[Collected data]
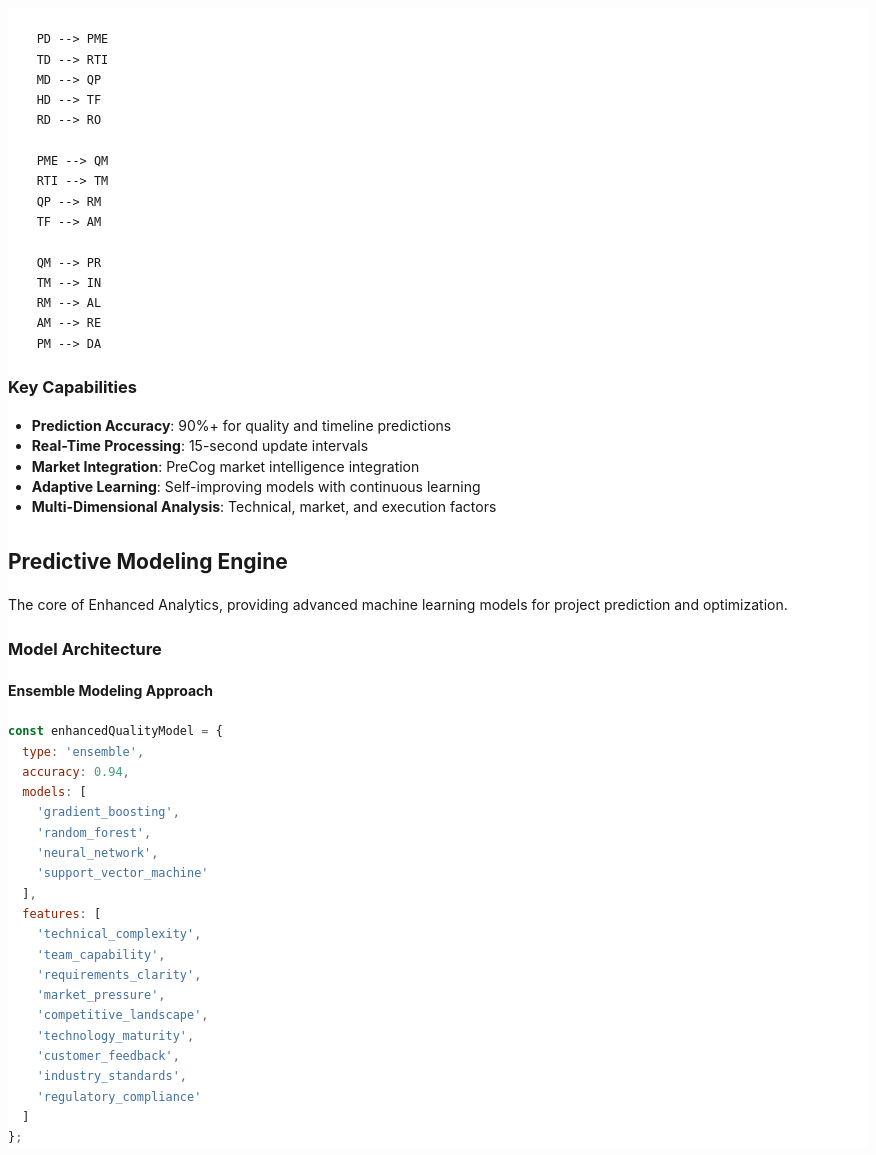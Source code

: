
 ```mermaid

    PD --> PME
    TD --> RTI
    MD --> QP
    HD --> TF
    RD --> RO

    PME --> QM
    RTI --> TM
    QP --> RM
    TF --> AM

    QM --> PR
    TM --> IN
    RM --> AL
    AM --> RE
    PM --> DA
```

### Key Capabilities

- **Prediction Accuracy**: 90%+ for quality and timeline predictions
- **Real-Time Processing**: 15-second update intervals
- **Market Integration**: PreCog market intelligence integration
- **Adaptive Learning**: Self-improving models with continuous learning
- **Multi-Dimensional Analysis**: Technical, market, and execution factors

## Predictive Modeling Engine

The core of Enhanced Analytics, providing advanced machine learning models for project prediction and optimization.

### Model Architecture

#### Ensemble Modeling Approach
```javascript
const enhancedQualityModel = {
  type: 'ensemble',
  accuracy: 0.94,
  models: [
    'gradient_boosting',
    'random_forest',
    'neural_network',
    'support_vector_machine'
  ],
  features: [
    'technical_complexity',
    'team_capability',
    'requirements_clarity',
    'market_pressure',
    'competitive_landscape',
    'technology_maturity',
    'customer_feedback',
    'industry_standards',
    'regulatory_compliance'
  ]
};
```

● **Problem to solve**
Your reply should hold only the records, duplicated exactly, without any image.

● **Problem solution**
Source code

:
 ```mermaid

    PD --> PME
    TD --> RTI
    MD --> QP
    HD --> TF
    RD --> RO

    PME --> QM
    RTI --> TM
    QP --> RM
    TF --> AM

    QM --> PR
    TM --> IN
    RM --> AL
    AM --> RE
    PM --> DA
```

### Key Capabilities

- **Prediction Accuracy**: 90%+ for quality and timeline predictions
- **Real-Time Processing**: 15-second update intervals
- **Market Integration**: PreCog market intelligence integration
- **Adaptive Learning**: Self-improving models with continuous learning
- **Multi-Dimensional Analysis**: Technical, market, and execution factors

## Predictive Modeling Engine

The core of Enhanced Analytics, providing advanced machine learning models for project prediction and optimization.

### Model Architecture

#### Ensemble Modeling Approach
```javascript
const enhancedQualityModel = {
  type: 'ensemble',
  accuracy: 0.94,
  models: [
    'gradient_boosting',
    'random_forest',
    'neural_network',
    'support_vector_machine'
  ],
  features: [
    'technical_complexity',
    'team_capability',
    'requirements_clarity',
    'market_pressure',
    'competitive_landscape',
    'technology_maturity',
    'customer_feedback',
    'industry_standards',
    'regulatory_compliance'
  ]
};
```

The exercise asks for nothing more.